Bahasa merupakan alat pertukaran informasi, namun kadang kala informasi yang dituturkan olah komunikator memiliki maksud terselubung. Oleh karena itu setiap manusia harus dapat memahami maksud dan makna tuturan yang diucapkan oleh lawan tuturnya. Dalam hal ini tidak hanya sekedar mengerti apa yang telah diujarkan oleh si penutur tetapi juga konteks yang digunakan dalam ujaran tersebut. Kegiatan semacam ini akan dapat dianalisis dan dipelajari dengan pragmatik dalam kajian ilmu pragmatik juga dibahas tentang implikatur.
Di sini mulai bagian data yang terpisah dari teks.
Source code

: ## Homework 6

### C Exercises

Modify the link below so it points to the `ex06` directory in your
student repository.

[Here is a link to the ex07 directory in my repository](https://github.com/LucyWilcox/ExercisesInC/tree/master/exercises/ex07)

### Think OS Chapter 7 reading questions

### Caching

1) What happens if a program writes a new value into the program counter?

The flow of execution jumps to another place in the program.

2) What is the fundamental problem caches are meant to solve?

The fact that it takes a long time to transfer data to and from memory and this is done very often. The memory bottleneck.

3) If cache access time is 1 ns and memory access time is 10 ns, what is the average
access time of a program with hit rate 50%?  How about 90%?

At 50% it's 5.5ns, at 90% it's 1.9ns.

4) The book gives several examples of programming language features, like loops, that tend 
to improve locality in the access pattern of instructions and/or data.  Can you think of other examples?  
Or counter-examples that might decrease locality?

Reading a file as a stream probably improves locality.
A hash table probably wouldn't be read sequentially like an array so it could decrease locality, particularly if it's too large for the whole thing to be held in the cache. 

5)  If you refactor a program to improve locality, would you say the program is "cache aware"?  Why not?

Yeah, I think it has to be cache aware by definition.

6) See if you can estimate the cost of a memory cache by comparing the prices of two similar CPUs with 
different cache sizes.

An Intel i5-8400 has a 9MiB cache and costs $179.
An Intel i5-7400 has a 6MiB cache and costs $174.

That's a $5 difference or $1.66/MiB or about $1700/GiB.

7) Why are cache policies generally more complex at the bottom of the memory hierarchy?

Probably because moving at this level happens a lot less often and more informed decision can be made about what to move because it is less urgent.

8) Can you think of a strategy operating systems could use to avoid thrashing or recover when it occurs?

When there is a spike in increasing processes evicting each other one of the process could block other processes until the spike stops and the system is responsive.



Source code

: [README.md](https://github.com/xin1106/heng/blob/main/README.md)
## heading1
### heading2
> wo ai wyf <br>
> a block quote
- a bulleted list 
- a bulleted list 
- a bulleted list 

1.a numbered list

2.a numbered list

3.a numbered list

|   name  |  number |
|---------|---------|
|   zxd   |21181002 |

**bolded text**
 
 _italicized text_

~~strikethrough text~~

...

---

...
Bahkan implikatur disebut-sebut sebagai penemuan yang mengagumkan dan mengesankan dalam kajian ilmu pragmatik. Hal ini patut dinilai kebenarannya karena pada penggunaan bahasa di kehidupan sehari-hari sering terjadi salah paham (misunderstanding) yang menyebabkan maksud dan informasi dari sebuah ujaran tidak tersampaikan dengan baik. Masalah–masalah seperti ini adalah kajian pragmatik yang sering terjadi di kehidupan sehari-hari. Dapat kita ketahui berapa banyak macam penggunaan bahasa yang bersifat implikatif seperti iklan, kolom-kolom di surat kabar, SMS, tindak tutur dalam telepon, bahkan tindak tutur yang terjadi secara langsung antara dua orang. Untuk memahami bentuk-bentuk bahasa yang implikatif perlu adanya pengajian dan analisis yang mendalam. Selain itu, dalam mengaji dan menganalisis memerlukan kepekaan dengan konteks yang melingkupi peristiwa kebahasaan itu.
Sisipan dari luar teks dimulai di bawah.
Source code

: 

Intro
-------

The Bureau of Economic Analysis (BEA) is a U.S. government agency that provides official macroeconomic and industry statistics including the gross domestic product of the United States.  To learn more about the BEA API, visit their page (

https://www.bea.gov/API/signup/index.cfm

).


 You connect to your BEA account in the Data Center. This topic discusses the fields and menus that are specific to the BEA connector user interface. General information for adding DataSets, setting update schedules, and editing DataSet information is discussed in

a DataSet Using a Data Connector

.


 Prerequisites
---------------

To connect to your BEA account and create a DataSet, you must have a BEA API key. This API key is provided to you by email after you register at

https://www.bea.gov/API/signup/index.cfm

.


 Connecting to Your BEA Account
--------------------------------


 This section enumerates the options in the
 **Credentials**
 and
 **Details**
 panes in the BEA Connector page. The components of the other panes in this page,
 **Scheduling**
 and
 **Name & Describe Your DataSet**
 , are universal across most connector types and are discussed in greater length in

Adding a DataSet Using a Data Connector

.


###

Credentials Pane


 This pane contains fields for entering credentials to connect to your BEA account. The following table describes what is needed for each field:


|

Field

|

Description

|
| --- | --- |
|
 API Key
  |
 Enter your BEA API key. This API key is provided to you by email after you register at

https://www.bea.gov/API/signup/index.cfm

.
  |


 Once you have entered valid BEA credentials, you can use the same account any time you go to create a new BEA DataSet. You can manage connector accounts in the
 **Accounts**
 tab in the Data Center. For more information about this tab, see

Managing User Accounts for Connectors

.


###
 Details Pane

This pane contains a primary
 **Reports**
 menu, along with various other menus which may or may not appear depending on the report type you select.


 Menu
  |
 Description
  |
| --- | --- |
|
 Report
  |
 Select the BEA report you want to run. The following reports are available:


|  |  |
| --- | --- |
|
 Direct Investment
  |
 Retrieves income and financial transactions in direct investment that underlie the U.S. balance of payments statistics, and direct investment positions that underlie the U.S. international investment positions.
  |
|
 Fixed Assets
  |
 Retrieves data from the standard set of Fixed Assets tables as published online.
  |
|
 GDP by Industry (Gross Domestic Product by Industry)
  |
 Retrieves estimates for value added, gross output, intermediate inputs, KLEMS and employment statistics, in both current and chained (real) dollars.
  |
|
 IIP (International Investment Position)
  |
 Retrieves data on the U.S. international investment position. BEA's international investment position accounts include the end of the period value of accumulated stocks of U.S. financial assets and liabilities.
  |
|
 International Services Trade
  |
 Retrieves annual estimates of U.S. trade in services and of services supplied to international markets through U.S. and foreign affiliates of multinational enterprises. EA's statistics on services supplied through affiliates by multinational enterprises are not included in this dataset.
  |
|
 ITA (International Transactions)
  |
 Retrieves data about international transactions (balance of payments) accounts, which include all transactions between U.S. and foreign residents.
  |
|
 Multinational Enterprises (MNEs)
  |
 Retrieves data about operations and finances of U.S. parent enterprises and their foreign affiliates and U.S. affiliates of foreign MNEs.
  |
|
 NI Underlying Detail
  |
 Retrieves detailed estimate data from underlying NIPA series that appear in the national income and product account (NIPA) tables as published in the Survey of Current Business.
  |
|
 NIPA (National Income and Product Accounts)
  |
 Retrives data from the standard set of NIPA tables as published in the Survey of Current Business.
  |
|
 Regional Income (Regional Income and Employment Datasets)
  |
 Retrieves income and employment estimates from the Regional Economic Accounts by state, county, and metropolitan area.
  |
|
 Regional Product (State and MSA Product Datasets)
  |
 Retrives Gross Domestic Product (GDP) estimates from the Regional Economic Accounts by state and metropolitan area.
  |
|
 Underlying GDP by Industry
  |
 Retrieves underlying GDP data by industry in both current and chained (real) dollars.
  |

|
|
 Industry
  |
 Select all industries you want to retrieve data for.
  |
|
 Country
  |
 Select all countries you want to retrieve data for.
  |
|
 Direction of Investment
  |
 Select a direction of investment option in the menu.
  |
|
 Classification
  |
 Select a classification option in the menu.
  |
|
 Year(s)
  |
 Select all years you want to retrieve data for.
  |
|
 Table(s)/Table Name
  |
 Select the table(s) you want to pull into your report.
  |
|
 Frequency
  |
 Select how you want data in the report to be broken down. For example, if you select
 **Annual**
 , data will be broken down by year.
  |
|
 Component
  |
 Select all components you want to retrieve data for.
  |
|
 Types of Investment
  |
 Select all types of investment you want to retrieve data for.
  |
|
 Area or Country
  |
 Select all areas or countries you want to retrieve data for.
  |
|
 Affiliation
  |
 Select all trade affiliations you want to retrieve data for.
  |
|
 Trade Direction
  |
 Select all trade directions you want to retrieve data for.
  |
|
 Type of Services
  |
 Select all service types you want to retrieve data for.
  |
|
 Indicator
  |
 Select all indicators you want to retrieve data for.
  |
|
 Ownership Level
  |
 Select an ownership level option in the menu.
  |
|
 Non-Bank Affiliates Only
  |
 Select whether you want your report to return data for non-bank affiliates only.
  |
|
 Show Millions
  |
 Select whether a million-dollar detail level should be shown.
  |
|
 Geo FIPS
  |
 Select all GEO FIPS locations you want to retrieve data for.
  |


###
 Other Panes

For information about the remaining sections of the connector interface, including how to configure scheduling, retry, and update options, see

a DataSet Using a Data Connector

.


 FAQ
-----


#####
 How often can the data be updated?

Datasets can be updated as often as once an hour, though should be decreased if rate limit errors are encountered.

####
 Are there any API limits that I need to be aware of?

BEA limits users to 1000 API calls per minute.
Solopos adalah salah satu surat kabar yang menempatkan diri sebagai koran daerah yang terbit di daerah yaitu sekitar Solo. Pasalnya koran ini ingin menjadi besar di daerah bersama dengan kian meningkatnya dinamika masyarakat Surakarta yang bakal menjadi kota internasional.
Nuwun Sewu adalah salah satu judul kolom dalam surat kabar Solopos. Bahasa yang digunakan di kolom ini bersifat implikatif sehingga dapat menjadi sebuah kajian yang menarik. Implikasi pada bahasa kolom ini menyebabkan efek tertentu bagi khalayak yang membacanya. Kolom ini lebih menekankan bahasa yang menyatakan sindiran pada pihak-pihak tertentu. Sindiran ini tidak disampaikan langsung namun disampaikan secara tersirat. Untuk memahami implikatur pada kolom ini pembaca juga harus memahami konteks yang menyertainya. Humor juga ditekankan pada penggunaan bahasa di kolom ini. Sindiran-sindiran yang digunakan pada kolom ini seringkali menjadi sebuah hal yang lucu. Tulisan ini akan membahas tentang implikasi-implikasi berdasarkan konteksnya yang terdapat pada kolom Nuwun Sewu surat kabar Solopos. Pengambilan sampel dilakukan pada tanggal 21, 24, 25, dan 27 Mei 2010.

B. Rumusan Masalah
Rumusan masalah yang dapat diidentifikasi yaitu:
1. Bagaimana implikatur dalam kolom Nuwun Sewu Solopos?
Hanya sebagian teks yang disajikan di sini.